• _MATERIAL SHOWN_:
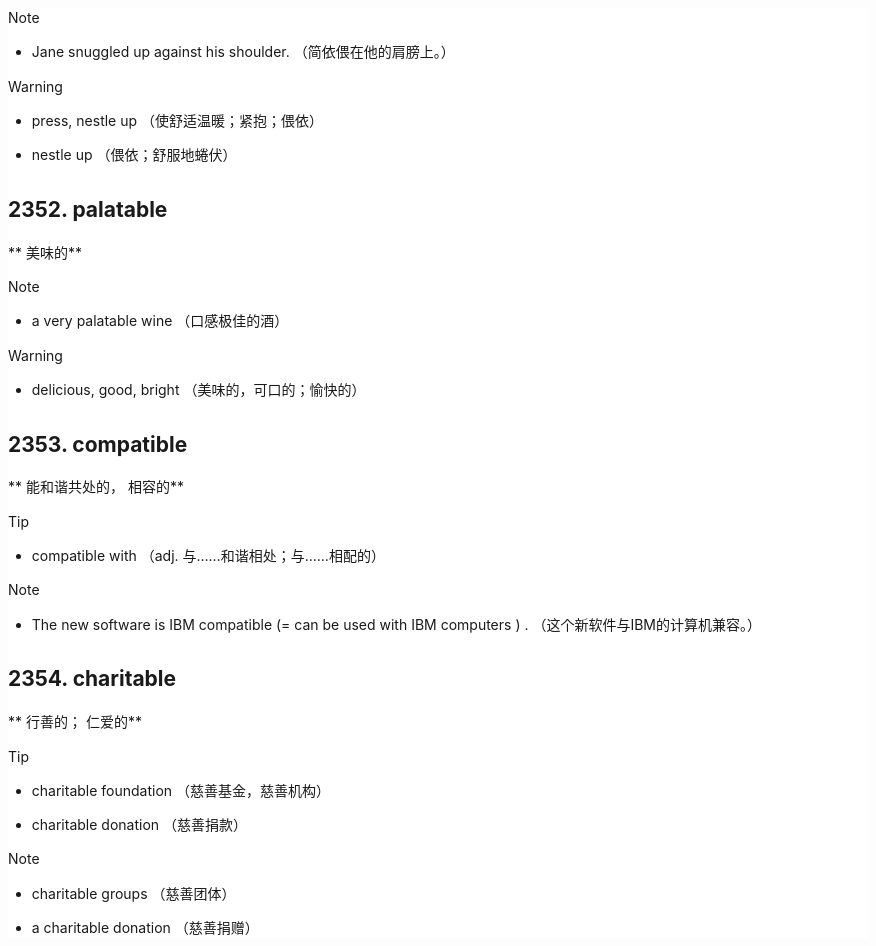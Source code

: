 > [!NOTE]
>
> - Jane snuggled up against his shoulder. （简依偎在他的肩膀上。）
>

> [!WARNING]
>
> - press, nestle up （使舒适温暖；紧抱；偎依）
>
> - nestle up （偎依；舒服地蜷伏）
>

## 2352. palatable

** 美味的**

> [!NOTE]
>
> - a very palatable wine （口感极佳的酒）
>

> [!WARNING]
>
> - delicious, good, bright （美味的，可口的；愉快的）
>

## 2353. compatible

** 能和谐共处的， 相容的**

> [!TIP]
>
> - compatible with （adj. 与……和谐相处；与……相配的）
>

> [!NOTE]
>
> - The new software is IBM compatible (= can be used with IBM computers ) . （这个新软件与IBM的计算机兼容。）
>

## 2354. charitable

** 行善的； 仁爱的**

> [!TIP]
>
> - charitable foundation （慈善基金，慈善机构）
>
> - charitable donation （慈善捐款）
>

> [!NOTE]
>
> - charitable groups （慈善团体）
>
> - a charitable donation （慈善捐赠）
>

• _WHAT TO DO_: Scanning the data above, copy out every line where "with" is found.

• _RESULT OF THE EXERCISE_:
> - compatible with （adj. 与……和谐相处；与……相配的）
> - The new software is IBM compatible (= can be used with IBM computers ) . （这个新软件与IBM的计算机兼容。）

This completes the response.